══ EXTRACTED ENTRIES
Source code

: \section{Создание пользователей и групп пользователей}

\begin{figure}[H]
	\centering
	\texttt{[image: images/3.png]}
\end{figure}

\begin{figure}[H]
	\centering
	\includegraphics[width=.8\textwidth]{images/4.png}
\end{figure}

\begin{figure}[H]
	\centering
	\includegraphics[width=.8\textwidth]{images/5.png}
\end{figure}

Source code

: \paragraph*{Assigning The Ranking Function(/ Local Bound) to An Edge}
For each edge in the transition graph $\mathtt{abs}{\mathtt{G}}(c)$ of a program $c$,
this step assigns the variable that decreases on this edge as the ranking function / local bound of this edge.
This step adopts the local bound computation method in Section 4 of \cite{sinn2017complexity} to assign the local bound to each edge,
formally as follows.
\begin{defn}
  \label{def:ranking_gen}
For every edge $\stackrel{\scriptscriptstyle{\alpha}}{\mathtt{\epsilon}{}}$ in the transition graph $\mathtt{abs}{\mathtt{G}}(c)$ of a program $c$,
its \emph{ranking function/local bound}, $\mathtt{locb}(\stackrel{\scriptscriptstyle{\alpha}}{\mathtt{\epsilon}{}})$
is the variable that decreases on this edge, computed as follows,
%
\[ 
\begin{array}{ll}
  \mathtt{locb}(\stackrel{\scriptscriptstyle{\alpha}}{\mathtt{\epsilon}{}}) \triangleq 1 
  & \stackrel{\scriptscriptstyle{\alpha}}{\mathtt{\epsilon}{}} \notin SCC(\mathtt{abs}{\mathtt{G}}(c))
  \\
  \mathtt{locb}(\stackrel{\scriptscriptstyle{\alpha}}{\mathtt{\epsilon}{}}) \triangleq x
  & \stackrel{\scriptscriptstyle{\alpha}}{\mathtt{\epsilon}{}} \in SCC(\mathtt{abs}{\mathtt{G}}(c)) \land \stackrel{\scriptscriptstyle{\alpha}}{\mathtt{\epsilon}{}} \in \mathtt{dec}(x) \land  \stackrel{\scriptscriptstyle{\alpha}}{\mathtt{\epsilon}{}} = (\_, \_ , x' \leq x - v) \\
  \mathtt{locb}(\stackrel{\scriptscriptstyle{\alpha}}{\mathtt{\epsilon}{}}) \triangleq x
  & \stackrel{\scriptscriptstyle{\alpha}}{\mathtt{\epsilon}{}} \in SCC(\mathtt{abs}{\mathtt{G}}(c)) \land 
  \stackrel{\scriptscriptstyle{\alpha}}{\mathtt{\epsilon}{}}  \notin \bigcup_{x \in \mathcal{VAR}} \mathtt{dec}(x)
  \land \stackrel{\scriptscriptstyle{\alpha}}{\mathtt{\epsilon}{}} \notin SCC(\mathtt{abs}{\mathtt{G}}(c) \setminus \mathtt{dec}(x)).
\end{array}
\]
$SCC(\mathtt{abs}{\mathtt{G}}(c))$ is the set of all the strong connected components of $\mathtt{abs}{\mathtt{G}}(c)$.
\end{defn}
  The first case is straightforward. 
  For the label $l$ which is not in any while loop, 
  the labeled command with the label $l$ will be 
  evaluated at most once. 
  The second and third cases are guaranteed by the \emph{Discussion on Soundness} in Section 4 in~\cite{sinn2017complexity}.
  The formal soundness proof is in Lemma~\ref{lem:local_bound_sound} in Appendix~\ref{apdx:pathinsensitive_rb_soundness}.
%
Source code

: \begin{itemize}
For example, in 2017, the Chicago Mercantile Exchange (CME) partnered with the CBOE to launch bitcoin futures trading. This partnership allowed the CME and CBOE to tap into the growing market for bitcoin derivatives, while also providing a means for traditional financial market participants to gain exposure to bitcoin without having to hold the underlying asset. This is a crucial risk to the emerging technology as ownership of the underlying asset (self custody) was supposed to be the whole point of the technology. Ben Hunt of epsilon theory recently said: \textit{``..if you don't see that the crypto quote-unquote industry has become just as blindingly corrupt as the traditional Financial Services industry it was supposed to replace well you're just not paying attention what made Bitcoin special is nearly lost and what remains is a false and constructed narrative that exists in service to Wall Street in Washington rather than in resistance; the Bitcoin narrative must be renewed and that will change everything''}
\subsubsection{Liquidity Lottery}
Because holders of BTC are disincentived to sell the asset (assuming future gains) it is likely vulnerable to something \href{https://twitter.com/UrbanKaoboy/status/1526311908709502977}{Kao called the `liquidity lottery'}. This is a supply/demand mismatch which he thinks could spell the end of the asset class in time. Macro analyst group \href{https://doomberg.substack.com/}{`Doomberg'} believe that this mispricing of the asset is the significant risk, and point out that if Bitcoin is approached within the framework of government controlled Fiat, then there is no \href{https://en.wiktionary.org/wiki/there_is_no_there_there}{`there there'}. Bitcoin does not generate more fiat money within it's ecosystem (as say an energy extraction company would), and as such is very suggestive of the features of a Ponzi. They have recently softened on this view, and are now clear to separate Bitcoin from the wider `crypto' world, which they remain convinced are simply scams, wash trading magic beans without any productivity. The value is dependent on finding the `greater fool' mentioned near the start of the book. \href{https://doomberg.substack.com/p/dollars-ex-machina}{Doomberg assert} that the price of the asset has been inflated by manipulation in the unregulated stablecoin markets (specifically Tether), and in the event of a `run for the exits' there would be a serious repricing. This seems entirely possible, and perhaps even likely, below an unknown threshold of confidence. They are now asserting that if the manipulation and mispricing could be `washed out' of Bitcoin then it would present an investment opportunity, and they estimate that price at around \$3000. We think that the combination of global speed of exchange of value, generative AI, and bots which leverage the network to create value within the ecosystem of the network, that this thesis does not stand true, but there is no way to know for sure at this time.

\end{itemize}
════
PROBLEM TO SOLVE
Copy every line of the entries above in which "notin" occurs.

RESPONSE AREA
  & \stackrel{\scriptscriptstyle{\alpha}}{\mathtt{\epsilon}{}} \notin SCC(\mathtt{abs}{\mathtt{G}}(c))
  \stackrel{\scriptscriptstyle{\alpha}}{\mathtt{\epsilon}{}}  \notin \bigcup_{x \in \mathcal{VAR}} \mathtt{dec}(x)
  \land \stackrel{\scriptscriptstyle{\alpha}}{\mathtt{\epsilon}{}} \notin SCC(\mathtt{abs}{\mathtt{G}}(c) \setminus \mathtt{dec}(x)).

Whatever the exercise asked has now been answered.